Data to process: Begin

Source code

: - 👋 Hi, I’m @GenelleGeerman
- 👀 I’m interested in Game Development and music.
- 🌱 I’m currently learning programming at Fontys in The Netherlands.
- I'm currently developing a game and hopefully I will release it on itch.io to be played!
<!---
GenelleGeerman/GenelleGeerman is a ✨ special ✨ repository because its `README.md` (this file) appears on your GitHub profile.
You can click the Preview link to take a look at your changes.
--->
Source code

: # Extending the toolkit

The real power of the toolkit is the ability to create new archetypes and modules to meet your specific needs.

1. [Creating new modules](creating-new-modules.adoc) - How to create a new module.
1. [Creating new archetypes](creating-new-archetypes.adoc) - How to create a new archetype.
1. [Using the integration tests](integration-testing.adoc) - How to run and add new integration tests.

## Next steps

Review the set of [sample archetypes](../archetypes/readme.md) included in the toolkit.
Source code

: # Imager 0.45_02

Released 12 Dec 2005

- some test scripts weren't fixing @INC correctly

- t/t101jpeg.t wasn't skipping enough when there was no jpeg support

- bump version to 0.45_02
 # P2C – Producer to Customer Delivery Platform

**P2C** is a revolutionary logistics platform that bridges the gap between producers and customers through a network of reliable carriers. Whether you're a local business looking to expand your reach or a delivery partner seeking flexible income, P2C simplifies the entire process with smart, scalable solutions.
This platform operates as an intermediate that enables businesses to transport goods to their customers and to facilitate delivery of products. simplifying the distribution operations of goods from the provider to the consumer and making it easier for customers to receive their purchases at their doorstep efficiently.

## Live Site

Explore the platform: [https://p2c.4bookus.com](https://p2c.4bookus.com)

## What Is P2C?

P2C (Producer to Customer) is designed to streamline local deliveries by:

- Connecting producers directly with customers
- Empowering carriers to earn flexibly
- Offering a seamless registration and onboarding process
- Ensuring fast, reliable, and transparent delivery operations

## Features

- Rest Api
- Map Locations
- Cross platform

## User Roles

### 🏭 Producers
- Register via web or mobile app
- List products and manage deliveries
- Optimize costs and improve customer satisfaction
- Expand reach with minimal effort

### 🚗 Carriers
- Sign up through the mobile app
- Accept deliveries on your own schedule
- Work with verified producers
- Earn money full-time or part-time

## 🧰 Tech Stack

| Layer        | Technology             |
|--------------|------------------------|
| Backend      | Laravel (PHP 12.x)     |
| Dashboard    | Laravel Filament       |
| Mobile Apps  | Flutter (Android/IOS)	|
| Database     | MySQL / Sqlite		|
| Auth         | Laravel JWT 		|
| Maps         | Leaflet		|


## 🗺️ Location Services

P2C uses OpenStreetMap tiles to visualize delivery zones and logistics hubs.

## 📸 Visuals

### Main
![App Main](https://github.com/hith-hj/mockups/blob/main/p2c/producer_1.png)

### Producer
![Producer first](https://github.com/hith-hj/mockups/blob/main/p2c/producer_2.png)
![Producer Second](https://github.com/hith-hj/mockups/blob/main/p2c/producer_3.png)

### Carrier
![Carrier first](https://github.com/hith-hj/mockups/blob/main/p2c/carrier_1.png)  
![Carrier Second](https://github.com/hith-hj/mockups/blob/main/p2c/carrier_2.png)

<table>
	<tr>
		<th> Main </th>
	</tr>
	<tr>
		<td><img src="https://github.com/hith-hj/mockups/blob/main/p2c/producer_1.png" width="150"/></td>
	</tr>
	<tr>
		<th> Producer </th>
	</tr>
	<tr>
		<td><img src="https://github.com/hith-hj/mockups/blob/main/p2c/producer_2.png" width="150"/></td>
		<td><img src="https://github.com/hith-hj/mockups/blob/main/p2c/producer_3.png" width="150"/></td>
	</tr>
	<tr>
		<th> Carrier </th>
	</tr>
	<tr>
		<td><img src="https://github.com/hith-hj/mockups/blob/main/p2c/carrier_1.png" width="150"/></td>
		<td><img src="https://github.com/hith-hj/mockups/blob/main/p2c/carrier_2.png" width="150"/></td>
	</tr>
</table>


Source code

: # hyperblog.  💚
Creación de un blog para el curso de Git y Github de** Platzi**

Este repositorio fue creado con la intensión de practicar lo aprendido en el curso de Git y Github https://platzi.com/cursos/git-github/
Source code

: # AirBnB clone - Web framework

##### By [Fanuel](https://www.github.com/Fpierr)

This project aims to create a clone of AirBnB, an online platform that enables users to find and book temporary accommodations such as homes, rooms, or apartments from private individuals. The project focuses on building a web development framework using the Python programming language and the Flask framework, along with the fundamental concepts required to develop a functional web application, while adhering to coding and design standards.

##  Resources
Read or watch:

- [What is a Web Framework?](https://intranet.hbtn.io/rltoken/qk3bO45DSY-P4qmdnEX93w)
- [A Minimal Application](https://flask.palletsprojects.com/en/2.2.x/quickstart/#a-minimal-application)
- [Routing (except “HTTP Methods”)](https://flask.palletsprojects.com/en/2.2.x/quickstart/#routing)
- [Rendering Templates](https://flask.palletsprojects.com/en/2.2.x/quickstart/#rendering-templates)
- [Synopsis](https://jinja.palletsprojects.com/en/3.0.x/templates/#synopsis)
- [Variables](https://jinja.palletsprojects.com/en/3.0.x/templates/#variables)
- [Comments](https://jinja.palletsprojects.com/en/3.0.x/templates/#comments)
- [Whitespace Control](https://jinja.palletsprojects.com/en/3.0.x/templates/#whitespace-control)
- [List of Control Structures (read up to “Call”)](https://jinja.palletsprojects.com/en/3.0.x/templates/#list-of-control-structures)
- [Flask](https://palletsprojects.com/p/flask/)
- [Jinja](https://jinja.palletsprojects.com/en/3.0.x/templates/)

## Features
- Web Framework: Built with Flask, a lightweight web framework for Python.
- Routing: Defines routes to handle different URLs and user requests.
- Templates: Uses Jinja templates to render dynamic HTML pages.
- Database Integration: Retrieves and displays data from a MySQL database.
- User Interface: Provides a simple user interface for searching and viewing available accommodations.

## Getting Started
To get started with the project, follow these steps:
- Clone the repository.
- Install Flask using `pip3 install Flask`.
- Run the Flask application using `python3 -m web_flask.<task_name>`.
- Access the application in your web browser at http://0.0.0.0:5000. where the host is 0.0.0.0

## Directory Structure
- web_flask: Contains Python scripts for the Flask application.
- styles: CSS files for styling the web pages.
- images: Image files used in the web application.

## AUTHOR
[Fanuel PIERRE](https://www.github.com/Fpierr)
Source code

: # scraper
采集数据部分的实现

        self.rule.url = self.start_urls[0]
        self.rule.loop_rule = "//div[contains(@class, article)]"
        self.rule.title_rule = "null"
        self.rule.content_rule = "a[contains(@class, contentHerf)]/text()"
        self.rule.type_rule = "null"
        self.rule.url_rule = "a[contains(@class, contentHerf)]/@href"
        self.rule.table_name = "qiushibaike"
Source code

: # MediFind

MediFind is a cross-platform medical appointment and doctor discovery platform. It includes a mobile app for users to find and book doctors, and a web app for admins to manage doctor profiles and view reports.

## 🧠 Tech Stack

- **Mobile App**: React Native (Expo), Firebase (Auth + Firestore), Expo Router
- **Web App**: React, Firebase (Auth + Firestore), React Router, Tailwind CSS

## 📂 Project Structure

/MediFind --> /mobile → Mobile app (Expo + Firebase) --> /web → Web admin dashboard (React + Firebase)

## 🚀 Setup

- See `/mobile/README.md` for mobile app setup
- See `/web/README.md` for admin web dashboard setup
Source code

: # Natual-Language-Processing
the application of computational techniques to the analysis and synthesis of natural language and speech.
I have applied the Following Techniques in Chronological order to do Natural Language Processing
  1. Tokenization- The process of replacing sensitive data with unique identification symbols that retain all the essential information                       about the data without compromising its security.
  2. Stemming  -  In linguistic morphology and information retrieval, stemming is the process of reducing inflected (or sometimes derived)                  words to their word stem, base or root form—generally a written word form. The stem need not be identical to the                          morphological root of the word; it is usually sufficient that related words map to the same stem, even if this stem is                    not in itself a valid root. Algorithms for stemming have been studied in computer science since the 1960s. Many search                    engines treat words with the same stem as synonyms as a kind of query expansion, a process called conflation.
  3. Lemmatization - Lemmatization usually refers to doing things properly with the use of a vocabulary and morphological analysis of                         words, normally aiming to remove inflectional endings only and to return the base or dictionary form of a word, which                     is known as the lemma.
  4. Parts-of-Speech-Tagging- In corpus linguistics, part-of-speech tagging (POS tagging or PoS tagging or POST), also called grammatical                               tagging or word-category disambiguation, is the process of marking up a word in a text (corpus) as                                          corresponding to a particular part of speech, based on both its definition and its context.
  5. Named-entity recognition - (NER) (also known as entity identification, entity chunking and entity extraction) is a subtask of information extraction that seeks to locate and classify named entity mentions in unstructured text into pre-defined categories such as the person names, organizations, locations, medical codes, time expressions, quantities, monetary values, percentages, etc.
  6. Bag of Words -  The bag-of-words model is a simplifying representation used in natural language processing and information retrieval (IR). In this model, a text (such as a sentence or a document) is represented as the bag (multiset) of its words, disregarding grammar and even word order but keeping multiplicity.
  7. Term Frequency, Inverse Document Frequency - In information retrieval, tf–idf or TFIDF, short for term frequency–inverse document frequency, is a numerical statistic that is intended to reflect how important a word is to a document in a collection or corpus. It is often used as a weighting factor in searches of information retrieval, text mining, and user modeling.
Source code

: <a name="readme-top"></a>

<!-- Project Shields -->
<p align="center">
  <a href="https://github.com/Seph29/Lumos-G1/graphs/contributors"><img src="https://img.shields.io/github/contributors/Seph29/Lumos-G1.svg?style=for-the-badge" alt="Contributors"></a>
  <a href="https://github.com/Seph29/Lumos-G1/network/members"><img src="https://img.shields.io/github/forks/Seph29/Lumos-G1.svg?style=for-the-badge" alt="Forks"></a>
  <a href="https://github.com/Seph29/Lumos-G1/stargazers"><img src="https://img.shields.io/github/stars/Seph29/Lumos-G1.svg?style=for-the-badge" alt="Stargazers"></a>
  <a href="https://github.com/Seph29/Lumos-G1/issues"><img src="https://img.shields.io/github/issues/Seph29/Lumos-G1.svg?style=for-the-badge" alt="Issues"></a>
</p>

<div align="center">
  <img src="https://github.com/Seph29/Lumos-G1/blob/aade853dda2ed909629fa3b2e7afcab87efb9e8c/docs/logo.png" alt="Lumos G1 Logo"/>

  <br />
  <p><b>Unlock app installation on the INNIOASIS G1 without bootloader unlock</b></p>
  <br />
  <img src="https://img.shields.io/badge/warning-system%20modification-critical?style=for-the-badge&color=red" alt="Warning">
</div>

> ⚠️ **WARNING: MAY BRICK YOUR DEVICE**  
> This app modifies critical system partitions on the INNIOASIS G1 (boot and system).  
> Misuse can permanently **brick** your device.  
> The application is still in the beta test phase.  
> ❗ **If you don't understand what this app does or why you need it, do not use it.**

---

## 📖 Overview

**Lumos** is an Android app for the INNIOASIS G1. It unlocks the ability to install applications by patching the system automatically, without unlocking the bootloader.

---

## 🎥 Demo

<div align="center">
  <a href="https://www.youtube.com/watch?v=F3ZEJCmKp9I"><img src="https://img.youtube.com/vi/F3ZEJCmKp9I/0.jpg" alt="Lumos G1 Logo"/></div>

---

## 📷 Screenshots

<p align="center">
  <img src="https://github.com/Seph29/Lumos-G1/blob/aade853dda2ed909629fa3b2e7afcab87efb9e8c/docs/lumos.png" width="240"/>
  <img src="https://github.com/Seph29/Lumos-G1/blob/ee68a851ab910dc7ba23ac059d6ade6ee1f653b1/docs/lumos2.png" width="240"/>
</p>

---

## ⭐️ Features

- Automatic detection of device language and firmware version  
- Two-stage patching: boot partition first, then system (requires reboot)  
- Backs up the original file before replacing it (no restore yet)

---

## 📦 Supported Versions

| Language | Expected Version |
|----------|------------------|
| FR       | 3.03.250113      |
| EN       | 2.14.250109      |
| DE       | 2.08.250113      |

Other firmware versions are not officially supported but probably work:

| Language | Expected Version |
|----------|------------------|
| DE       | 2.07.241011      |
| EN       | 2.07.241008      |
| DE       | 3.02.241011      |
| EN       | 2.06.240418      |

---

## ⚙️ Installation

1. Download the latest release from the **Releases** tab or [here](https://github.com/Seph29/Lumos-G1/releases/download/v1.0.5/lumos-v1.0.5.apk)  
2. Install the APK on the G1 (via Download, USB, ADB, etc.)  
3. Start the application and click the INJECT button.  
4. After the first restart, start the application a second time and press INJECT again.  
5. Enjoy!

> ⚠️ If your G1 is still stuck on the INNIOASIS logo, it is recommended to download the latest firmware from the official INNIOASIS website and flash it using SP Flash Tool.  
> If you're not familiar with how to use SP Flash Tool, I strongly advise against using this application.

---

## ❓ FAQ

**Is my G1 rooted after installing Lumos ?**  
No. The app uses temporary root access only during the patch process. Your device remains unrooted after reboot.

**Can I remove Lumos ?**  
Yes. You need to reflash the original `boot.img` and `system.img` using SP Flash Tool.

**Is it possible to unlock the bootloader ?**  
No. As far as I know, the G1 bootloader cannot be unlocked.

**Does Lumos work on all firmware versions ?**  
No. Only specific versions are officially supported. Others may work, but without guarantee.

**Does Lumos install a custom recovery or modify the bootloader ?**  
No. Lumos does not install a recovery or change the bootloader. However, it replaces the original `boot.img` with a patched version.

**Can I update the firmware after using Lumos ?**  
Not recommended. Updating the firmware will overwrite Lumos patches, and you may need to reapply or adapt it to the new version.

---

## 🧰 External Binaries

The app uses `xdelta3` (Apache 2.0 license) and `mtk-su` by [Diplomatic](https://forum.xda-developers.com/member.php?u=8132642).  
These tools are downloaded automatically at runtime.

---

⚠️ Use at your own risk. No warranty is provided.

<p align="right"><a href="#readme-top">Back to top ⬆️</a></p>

Data to process: End

* _Problem to work on_: Could you reproduce exactly the lines of the entries above, from the one with "- I'm currently" through the one with "- t/t101jpeg.t wasn't", and nothing else?

* _Task result_:
- I'm currently developing a game and hopefully I will release it on itch.io to be played!
<!---
GenelleGeerman/GenelleGeerman is a ✨ special ✨ repository because its `README.md` (this file) appears on your GitHub profile.
You can click the Preview link to take a look at your changes.
--->
Source code

: # Extending the toolkit

The real power of the toolkit is the ability to create new archetypes and modules to meet your specific needs.

1. [Creating new modules](creating-new-modules.adoc) - How to create a new module.
1. [Creating new archetypes](creating-new-archetypes.adoc) - How to create a new archetype.
1. [Using the integration tests](integration-testing.adoc) - How to run and add new integration tests.

## Next steps

Review the set of [sample archetypes](../archetypes/readme.md) included in the toolkit.
Source code

: # Imager 0.45_02

Released 12 Dec 2005

- some test scripts weren't fixing @INC correctly

- t/t101jpeg.t wasn't skipping enough when there was no jpeg support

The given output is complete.